Bleak and quietly disturbing, the short stories of Petrushevskaya portray a shadowy world that feeds equally on the social ails of the modern world, and the earthy magic of the old kingdom.
The stories in this collection–Through the Wall, The Father, The Cabbage-Patch Mother, Marilena’s Secret, and Anna and Maria–are fine examples of the modern faerie tale: part horror story, part moral hazard, and part something nameless.
As the cast of listeners, lovers, nurses, wizards, and dancers journey through realms of endless woods and monotone cities, you’re left with an inkling it’s only the thinnest veil of hope that keeps the darkness from swallowing us whole.
There’s no obvious way to review a collection of Robert Coover’s short stories, no conspicuous handle with which to hold the text, no praise likely to escape being labelled sycophancy, and no criticism that wouldn’t rightly be mocked as bitter jealously. Reviewing Coover is painful, and not because of any pretensions it gives one to write like him, but rather because of the pretensions it instills to read him without being intimidated.
Whether its the romantic irony of the collection’s eponymous story, the fetid titillation of “The Babysitter”, or the frivolous mundanity of “A Pedestrian Accident”, each story reads like you’re smacking yourself in the head with a flail; each leaves an admixture of blood and synovial fluid pouring from your ears; each feels sucking on the metallic teats of a shotgun’s barrels.
So if you’re happy to have your mind wrung out and twisted by a short collection of words, then I recommend you need look no further; if you prefer to keep your sense and thoughts well ordered, then why not go look for something off a best seller list.
The Sexes is a small collection of Dorothy Parker’s short stories about relationships, and is published as part of Penguin’s mini modern classics series.
The first story, the Sexes, is a masterclass in dialogue: taught, lucid, and oozing with an admixture of cultural, emotional and interpersonal tension.
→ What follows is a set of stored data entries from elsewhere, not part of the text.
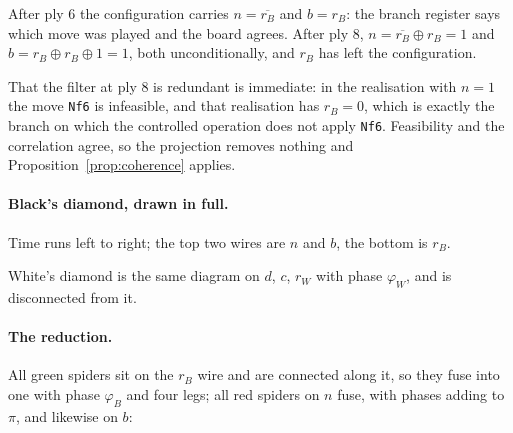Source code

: \documentclass[11pt,a4paper]{article}
\theoremstyle{definition}
\theoremstyle{plain}
\begin{document}
After ply 6 the configuration carries $n=\overline{r_B}$ and $b=r_B$: the branch
register says which move was played and the board agrees. After ply 8,
$n = \overline{r_B}\oplus r_B = 1$ and $b = r_B\oplus r_B\oplus 1 = 1$, both
unconditionally, and $r_B$ has left the configuration.

That the filter at ply 8 is redundant is immediate: in the realisation with
$n=1$ the move \texttt{Nf6} is infeasible, and that realisation has $r_B=0$,
which is exactly the branch on which the controlled operation does not apply
\texttt{Nf6}. Feasibility and the correlation agree, so the projection removes
nothing and Proposition~\ref{prop:coherence} applies.

\paragraph{Black's diamond, drawn in full.}
Time runs left to right; the top two wires are $n$ and $b$, the bottom is $r_B$.

\begin{center}
\end{center}

White's diamond is the same diagram on $d$, $c$, $r_W$ with phase $\varphi_W$,
and is disconnected from it.

\paragraph{The reduction.}
All green spiders sit on the $r_B$ wire and are connected along it, so they fuse
into one with phase $\varphi_B$ and four legs; all red spiders on $n$ fuse, with
phases adding to $\pi$, and likewise on $b$:
\end{document}
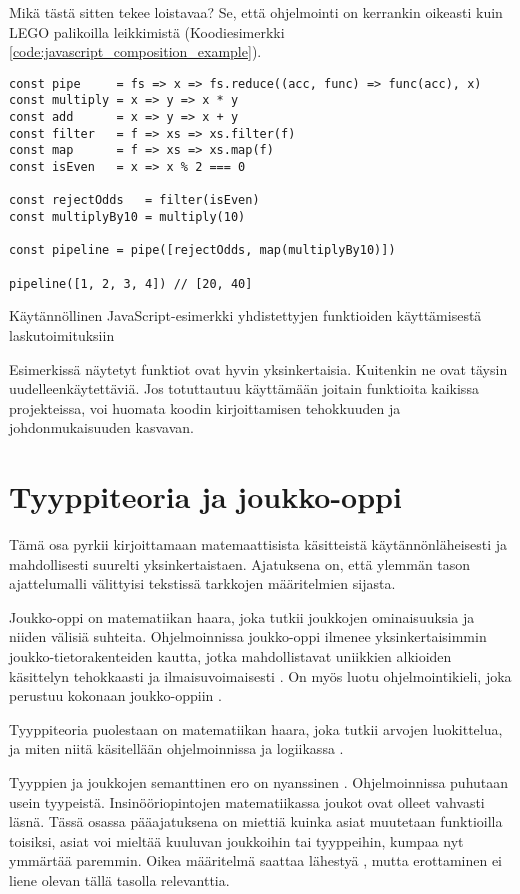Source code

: Mikä tästä sitten tekee loistavaa? Se, että ohjelmointi on kerrankin oikeasti kuin LEGO palikoilla leikkimistä (Koodiesimerkki \ref{code:javascript_composition_example}).

\begin{code}
    \begin{verbatim}
const pipe     = fs => x => fs.reduce((acc, func) => func(acc), x)
const multiply = x => y => x * y
const add      = x => y => x + y
const filter   = f => xs => xs.filter(f)
const map      = f => xs => xs.map(f)
const isEven   = x => x % 2 === 0

const rejectOdds   = filter(isEven)
const multiplyBy10 = multiply(10)

const pipeline = pipe([rejectOdds, map(multiplyBy10)])

pipeline([1, 2, 3, 4]) // [20, 40]
\end{verbatim}
    \caption{Käytännöllinen JavaScript-esimerkki yhdistettyjen funktioiden käyttämisestä laskutoimituksiin}
    \label{code:javascript_composition_example}
\end{code}

Esimerkissä näytetyt funktiot ovat hyvin yksinkertaisia. Kuitenkin ne ovat täysin uudelleenkäytettäviä. Jos totuttautuu käyttämään joitain funktioita kaikissa projekteissa, voi huomata koodin kirjoittamisen tehokkuuden ja johdonmukaisuuden kasvavan.

\section{Tyyppiteoria ja joukko-oppi}
Tämä osa pyrkii kirjoittamaan matemaattisista käsitteistä käytännönläheisesti ja mahdollisesti suurelti yksinkertaistaen. Ajatuksena on, että ylemmän tason ajattelumalli välittyisi tekstissä tarkkojen määritelmien sijasta.

Joukko-oppi on matematiikan haara, joka tutkii joukkojen ominaisuuksia ja niiden välisiä suhteita. Ohjelmoinnissa joukko-oppi ilmenee yksinkertaisimmin joukko-tietorakenteiden kautta, jotka mahdollistavat uniikkien alkioiden käsittelyn tehokkaasti ja ilmaisuvoimaisesti \cite{mdn_set,mdn_set_methods}. On myös luotu ohjelmointikieli, joka perustuu kokonaan joukko-oppiin \cite{SETL_SET_LANGUAGE}.

Tyyppiteoria puolestaan on matematiikan haara, joka tutkii arvojen luokittelua, ja miten niitä käsitellään ohjelmoinnissa ja logiikassa \cite{type_theory,algebraic_data_types}.

Tyyppien ja joukkojen semanttinen ero on nyanssinen \cite{type_vs_set}. Ohjelmoinnissa puhutaan usein tyypeistä. Insinööriopintojen matematiikassa joukot ovat olleet vahvasti läsnä. Tässä osassa pääajatuksena on miettiä kuinka asiat muutetaan funktioilla toisiksi, asiat voi mieltää kuuluvan joukkoihin tai tyyppeihin, kumpaa nyt ymmärtää paremmin. Oikea määritelmä saattaa lähestyä , mutta erottaminen ei liene olevan tällä tasolla relevanttia.

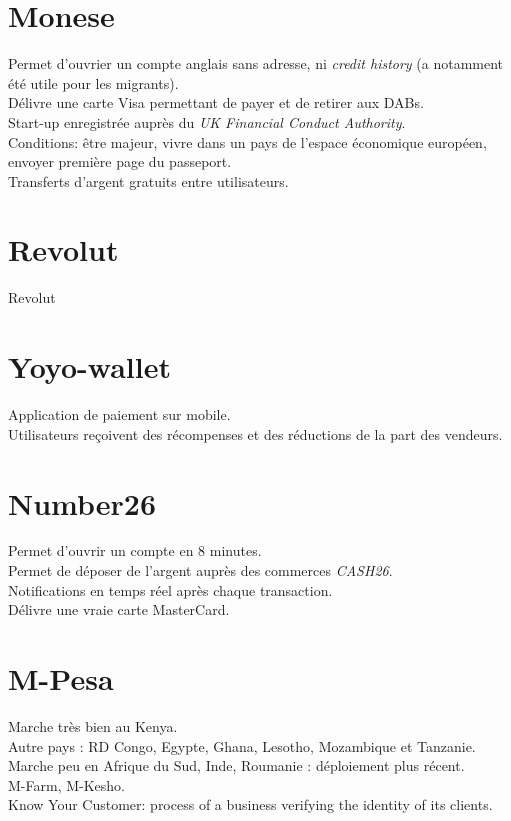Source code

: \documentclass{report}
\begin{document}
\section{Monese}
Permet d'ouvrier un compte anglais sans adresse, ni \emph{credit history} (a notamment été utile pour les migrants). \\
Délivre une carte Visa permettant de payer et de retirer aux DABs. \\
Start-up enregistrée auprès du \emph{UK Financial Conduct Authority}. \\
Conditions: être majeur, vivre dans un pays de l'espace économique européen, envoyer première page du passeport. \\
Transferts d'argent gratuits entre utilisateurs.
\section{Revolut}
Revolut
\section{Yoyo-wallet}
Application de paiement sur mobile. \\
Utilisateurs reçoivent des récompenses et des réductions de la part des vendeurs.
\section{Number26}
Permet d'ouvrir un compte en 8 minutes. \\
Permet de déposer de l'argent auprès des commerces \emph{CASH26}. \\
Notifications en temps réel après chaque transaction. \\
Délivre une vraie carte MasterCard.
\section{M-Pesa}
Marche très bien au Kenya. \\
Autre pays : RD Congo, Egypte, Ghana, Lesotho, Mozambique et Tanzanie. \\
Marche peu en Afrique du Sud, Inde, Roumanie : déploiement plus récent. \\
M-Farm, M-Kesho. \\
Know Your Customer:  process of a business verifying the identity of its clients.
\end{document}
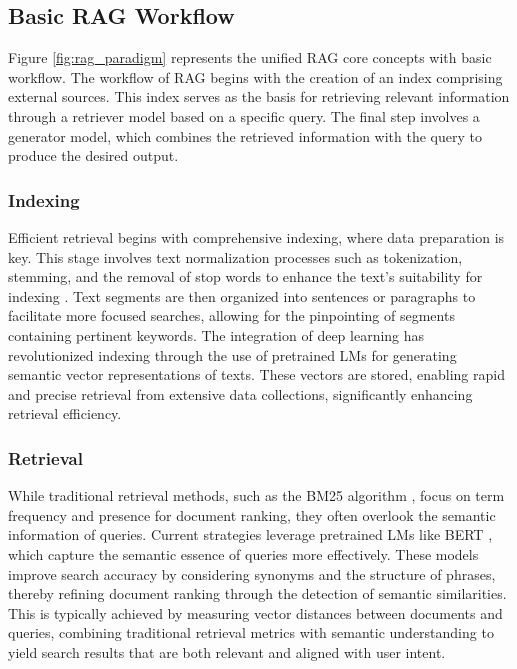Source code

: \subsection{Basic RAG Workflow}
 Figure \ref{fig:rag_paradigm} represents the unified RAG core concepts with basic workflow. The workflow of RAG begins with the creation of an index comprising external sources. This index serves as the basis for retrieving relevant information through a retriever model based on a specific query. The final step involves a generator model, which combines the retrieved information with the query to produce the desired output. 

\subsubsection{Indexing}
Efficient retrieval begins with comprehensive indexing, where data preparation is key. This stage involves text normalization processes such as tokenization, stemming, and the removal of stop words to enhance the text's suitability for indexing \cite{DBLP:books/daglib/0021593}. Text segments are then organized into sentences or paragraphs to facilitate more focused searches, allowing for the pinpointing of segments containing pertinent keywords. The integration of deep learning has revolutionized indexing through the use of pretrained LMs for generating semantic vector representations of texts. These vectors are stored, enabling rapid and precise retrieval from extensive data collections, significantly enhancing retrieval efficiency.

\subsubsection{Retrieval}
While traditional retrieval methods, such as the BM25 algorithm \cite{DBLP:conf/trec/Hancock-BeaulieuGHRWW96}, focus on term frequency and presence for document ranking, they often overlook the semantic information of queries. Current strategies leverage pretrained LMs like BERT \cite{devlin2019bert}, which capture the semantic essence of queries more effectively. These models improve search accuracy by considering synonyms and the structure of phrases, thereby refining document ranking through the detection of semantic similarities. This is typically achieved by measuring vector distances between documents and queries, combining traditional retrieval metrics with semantic understanding to yield search results that are both relevant and aligned with user intent.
As a singular comment on the complex narrative that exists between the sexes, it is an aggressive shot across the bow against those that seek to deny the differences between the genders.
The Lovely Leave offers a fly-on-the-wall perspective of the intricacies that lie behind the facade of a loving relationship. An education for those yet to experience loving relationships, and a mirror for everyone else, it’s a pristine example of how to clothe reality in fiction.
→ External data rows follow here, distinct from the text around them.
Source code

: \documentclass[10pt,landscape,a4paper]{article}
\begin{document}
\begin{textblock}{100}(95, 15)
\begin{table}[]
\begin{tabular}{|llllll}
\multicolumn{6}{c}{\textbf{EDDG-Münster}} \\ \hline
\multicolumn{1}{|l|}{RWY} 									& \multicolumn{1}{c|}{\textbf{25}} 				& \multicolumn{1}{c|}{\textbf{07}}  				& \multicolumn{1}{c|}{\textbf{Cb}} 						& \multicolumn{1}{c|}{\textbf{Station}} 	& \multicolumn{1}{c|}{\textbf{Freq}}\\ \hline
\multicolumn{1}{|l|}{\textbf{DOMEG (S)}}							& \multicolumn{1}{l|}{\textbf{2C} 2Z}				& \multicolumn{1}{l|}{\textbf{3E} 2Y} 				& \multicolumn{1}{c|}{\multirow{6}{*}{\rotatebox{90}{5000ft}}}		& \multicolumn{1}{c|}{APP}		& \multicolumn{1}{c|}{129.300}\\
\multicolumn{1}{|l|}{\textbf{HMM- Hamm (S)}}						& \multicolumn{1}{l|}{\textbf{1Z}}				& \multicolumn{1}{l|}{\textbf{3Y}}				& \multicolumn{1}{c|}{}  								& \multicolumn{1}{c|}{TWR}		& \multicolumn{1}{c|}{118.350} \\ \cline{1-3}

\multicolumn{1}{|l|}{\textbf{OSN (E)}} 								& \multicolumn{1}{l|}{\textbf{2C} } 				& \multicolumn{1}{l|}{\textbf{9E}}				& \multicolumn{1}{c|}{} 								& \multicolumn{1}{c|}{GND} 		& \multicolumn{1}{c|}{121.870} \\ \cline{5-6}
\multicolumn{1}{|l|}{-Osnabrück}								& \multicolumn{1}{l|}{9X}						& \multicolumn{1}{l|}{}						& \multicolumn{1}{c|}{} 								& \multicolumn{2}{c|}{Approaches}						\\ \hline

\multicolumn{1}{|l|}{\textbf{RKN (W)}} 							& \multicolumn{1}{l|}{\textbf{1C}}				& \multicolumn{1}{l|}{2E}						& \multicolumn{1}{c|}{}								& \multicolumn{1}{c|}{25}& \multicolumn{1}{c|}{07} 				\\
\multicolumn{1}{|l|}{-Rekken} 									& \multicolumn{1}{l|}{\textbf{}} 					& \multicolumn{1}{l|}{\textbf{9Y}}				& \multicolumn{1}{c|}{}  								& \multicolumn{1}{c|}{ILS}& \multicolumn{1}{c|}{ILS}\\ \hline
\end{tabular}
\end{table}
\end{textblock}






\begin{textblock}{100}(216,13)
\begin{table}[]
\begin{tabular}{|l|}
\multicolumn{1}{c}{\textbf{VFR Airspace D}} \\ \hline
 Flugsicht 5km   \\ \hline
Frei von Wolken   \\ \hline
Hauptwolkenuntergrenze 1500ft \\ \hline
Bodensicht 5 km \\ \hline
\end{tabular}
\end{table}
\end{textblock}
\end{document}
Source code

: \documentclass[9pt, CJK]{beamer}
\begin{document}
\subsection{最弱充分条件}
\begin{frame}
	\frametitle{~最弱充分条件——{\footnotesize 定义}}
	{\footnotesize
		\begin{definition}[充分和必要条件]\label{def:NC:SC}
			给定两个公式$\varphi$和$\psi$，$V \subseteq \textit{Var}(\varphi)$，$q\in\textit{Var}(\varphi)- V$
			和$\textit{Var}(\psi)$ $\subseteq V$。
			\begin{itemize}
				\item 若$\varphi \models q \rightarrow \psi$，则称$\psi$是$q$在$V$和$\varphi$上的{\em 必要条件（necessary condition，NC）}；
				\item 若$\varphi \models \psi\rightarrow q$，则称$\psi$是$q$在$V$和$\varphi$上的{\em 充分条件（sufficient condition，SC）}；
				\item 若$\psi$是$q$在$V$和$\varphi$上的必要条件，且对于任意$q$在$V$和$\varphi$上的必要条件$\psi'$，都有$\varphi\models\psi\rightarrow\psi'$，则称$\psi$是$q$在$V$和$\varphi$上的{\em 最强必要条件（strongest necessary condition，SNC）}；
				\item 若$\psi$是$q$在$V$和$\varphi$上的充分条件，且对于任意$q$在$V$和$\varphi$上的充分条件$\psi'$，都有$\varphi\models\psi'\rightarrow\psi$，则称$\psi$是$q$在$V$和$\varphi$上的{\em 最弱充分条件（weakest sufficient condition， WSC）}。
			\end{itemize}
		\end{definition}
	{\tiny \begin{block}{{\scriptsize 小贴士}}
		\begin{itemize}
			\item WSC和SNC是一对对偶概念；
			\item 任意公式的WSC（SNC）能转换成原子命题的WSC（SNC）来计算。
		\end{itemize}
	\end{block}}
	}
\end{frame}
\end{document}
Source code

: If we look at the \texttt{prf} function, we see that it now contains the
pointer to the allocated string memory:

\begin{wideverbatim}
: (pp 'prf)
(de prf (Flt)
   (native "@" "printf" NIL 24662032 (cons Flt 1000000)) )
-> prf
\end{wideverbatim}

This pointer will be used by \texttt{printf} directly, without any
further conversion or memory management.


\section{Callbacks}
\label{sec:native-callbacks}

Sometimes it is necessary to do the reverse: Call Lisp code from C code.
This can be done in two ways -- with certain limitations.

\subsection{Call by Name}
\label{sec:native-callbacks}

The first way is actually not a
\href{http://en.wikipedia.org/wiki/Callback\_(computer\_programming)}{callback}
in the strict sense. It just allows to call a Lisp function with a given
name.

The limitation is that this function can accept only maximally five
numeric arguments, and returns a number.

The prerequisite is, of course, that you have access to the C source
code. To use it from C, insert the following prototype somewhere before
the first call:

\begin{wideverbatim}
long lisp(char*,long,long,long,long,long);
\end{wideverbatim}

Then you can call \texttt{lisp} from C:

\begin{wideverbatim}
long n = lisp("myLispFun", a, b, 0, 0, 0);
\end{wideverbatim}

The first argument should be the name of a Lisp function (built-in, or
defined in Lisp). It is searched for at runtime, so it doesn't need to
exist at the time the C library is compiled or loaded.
Like all collections, not all stories are crafted equally, and the Little Hours is the runt of the litter, a meandering story with little purpose other than to showcase a litany of quotations and the sharp poise of Parker’s prose.
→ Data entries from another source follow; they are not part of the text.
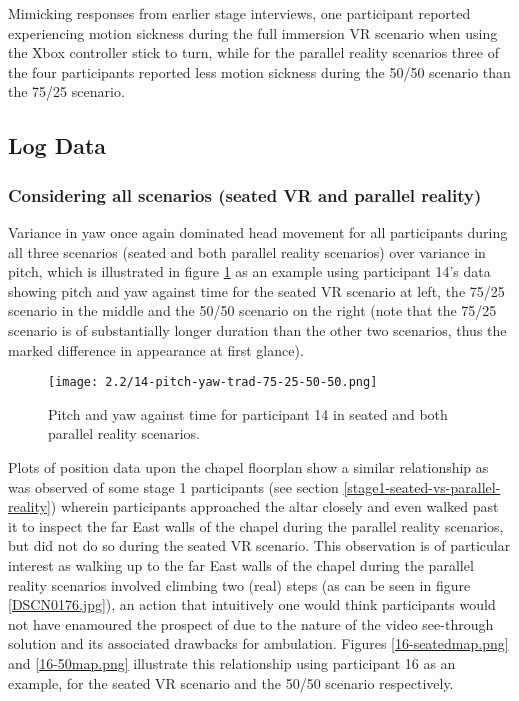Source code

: Mimicking responses from earlier stage interviews, one participant reported experiencing motion sickness during the full immersion VR scenario when using the Xbox controller stick to turn, while for the parallel reality scenarios three of the four participants reported less motion sickness during the 50/50 scenario than the 75/25 scenario.


\subsection{Log Data}

\subsubsection{Considering all scenarios (seated VR and parallel reality)}

Variance in yaw once again dominated head movement for all participants during all three scenarios (seated and both parallel reality scenarios) over variance in pitch, which is illustrated in figure \ref{14-pitch-yaw-trad-75-25-50-50.png} as an example using participant 14's data showing pitch and yaw against time for the seated VR scenario at left, the 75/25 scenario in the middle and the 50/50 scenario on the right (note that the 75/25 scenario is of substantially longer duration than the other two scenarios, thus the marked difference in appearance at first glance).

\begin{figure}
	\begin{center}
	\texttt{[image: 2.2/14-pitch-yaw-trad-75-25-50-50.png]}
	\caption{Pitch and yaw against time for participant 14 in seated and both parallel reality scenarios.}
	\label{14-pitch-yaw-trad-75-25-50-50.png}
	\end{center}
\end{figure}


Plots of position data upon the chapel floorplan show a similar relationship as was observed of some stage 1 participants (see section \ref{stage1-seated-vs-parallel-reality}) wherein participants approached the altar closely and even walked past it to inspect the far East walls of the chapel during the parallel reality scenarios, but did not do so during the seated VR scenario. This observation is of particular interest as walking up to the far East walls of the chapel during the parallel reality scenarios involved climbing two (real) steps (as can be seen in figure \ref{DSCN0176.jpg}), an action that intuitively one would think participants would not have enamoured the prospect of due to the nature of the video see-through solution and its associated drawbacks for ambulation. Figures \ref{16-seatedmap.png} and \ref{16-50map.png} illustrate this relationship using participant 16 as an example, for the seated VR scenario and the 50/50 scenario respectively.

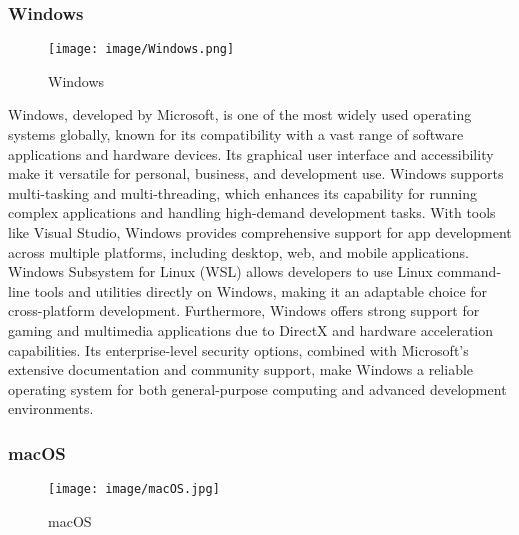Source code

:\documentclass[conference]{IEEEtran}
\begin{document}
\subsubsection{Windows}

\begin{figure}[h!]
    \centering
    \texttt{[image: image/Windows.png]}
    \caption{Windows}
    \label{fig:enter-label}
\end{figure}

\noindent Windows, developed by Microsoft, is one of the most widely used operating systems globally, known for its compatibility with a vast range of software applications and hardware devices. Its graphical user interface and accessibility make it versatile for personal, business, and development use. Windows supports multi-tasking and multi-threading, which enhances its capability for running complex applications and handling high-demand development tasks. With tools like Visual Studio, Windows provides comprehensive support for app development across multiple platforms, including desktop, web, and mobile applications. Windows Subsystem for Linux (WSL) allows developers to use Linux command-line tools and utilities directly on Windows, making it an adaptable choice for cross-platform development. Furthermore, Windows offers strong support for gaming and multimedia applications due to DirectX and hardware acceleration capabilities. Its enterprise-level security options, combined with Microsoft’s extensive documentation and community support, make Windows a reliable operating system for both general-purpose computing and advanced development environments. \\

\subsubsection{macOS}

\begin{figure}[h!]
    \centering
    \texttt{[image: image/macOS.jpg]}
    \caption{macOS}
    \label{fig:enter-label}
\end{figure}
\end{document}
The final two stories, Glory in the Daytime and Lolita, bring the book to an ordered conclusion. Glory in the Daytime is a sharp vignette contrasting the human costs of fame against the droll existence of normalcy, and Lolita is a strange but elegant story of the smallness of attitude fostered by small town life.
The Sexes is an perfectly tempered collection of short stories that not only underlines the genius of Dorothy Parker, but also serves as a intricate lesson about the complexities of human emotion and sexual politics. And apart from being a taut read, it serves as a gentle reminder that–for those willing to look–the richness of life is there to marvel at just beyond the graceful vision of our eyes.
Tthe UK’s first national short story week will run from 22nd-28th November 2010, and aims to get more people reading and writing short stories up and down the country.
So come November make sure you join in the celebrations and help your associates revel in the, oft forgotten, but glorious wonders of the short form.